^{1}

^{2}

^{1}

^{2}

Structured spatial point patterns appear in many applications within the natural sciences. The points often record the location of key features, called landmarks, on continuous object boundaries, such as anatomical features on a human face. In other situations, the points may simply be arbitrarily spaced marks along a smooth curve, such as on handwritten numbers. This paper proposes novel exploratory methods for the identification of structure within point datasets. In particular, points are linked together to form curves which estimate the original shape from which the points are the only recorded information. Nonparametric regression methods are applied to polar coordinate variables obtained from the point locations and periodic modelling allows closed curves to be fitted even when data are available on only part of the boundary. Further, the model allows discontinuities to be identified to describe rapid changes in the curves. These generalizations are particularly important when the points represent shapes which are occluded or are intersecting. A range of real-data examples is used to motivate the modelling and to illustrate the flexibility of the approach. The method successfully identifies the underlying structure and its output could also be used as the basis for further analysis.
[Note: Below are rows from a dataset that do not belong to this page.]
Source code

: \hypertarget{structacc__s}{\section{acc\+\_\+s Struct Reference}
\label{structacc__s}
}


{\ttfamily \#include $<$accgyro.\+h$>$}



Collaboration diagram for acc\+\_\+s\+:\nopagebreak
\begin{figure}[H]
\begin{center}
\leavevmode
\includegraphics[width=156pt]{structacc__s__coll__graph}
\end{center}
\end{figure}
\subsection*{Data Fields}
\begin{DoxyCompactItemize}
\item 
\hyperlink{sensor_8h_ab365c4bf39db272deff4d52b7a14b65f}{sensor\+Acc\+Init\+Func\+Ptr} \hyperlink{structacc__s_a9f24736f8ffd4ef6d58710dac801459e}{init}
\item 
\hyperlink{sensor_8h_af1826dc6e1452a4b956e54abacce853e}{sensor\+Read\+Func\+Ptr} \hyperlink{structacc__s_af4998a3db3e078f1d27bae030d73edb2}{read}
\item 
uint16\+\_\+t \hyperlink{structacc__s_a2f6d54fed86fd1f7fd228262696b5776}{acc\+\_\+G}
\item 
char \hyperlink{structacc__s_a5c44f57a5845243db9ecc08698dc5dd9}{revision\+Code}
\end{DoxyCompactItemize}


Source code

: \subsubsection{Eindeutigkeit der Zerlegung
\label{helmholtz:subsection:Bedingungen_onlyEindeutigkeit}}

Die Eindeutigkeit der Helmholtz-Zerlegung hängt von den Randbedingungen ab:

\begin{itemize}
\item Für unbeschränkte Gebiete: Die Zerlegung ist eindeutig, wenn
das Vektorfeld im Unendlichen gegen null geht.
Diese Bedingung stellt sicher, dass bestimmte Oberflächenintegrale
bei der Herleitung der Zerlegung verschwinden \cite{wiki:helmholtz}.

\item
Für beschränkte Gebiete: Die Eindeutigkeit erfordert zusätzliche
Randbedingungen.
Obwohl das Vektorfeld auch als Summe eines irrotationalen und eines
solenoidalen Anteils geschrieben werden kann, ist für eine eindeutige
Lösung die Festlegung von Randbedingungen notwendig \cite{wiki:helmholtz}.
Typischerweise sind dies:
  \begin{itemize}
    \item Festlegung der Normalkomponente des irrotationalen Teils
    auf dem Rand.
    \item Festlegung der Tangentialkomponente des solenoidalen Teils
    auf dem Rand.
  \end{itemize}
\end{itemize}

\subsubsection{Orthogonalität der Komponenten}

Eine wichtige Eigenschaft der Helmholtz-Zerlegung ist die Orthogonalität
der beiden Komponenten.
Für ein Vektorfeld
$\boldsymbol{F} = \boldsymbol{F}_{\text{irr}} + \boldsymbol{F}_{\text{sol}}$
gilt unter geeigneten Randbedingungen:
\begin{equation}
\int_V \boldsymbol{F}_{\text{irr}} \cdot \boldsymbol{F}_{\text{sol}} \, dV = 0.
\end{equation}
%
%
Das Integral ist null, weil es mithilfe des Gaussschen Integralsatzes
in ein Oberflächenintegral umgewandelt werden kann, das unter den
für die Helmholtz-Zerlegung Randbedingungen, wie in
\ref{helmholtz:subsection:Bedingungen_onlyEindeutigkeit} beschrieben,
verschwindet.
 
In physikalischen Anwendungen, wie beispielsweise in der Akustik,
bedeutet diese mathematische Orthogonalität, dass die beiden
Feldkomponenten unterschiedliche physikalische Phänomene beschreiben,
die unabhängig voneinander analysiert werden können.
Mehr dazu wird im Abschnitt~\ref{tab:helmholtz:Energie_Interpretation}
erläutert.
Many scientific investigations involve the recording of spatially located data. This data might summarize objects within an image as digitized versions of continuous curves. Once the data are collected often the original context is lost and the aim of the analysis is to identify which points are associated with each other and to link the points to reconstruct the original shape. These can then be seen as estimates of continuous curves and object outlines. If the original scene contains multiple structures, then the analysis must also divide the points into groups with separate curves used to describe the points in each group. It is important to note that this is likely to form only the first part of an analysis and hence can be seen as exploratory data analysis.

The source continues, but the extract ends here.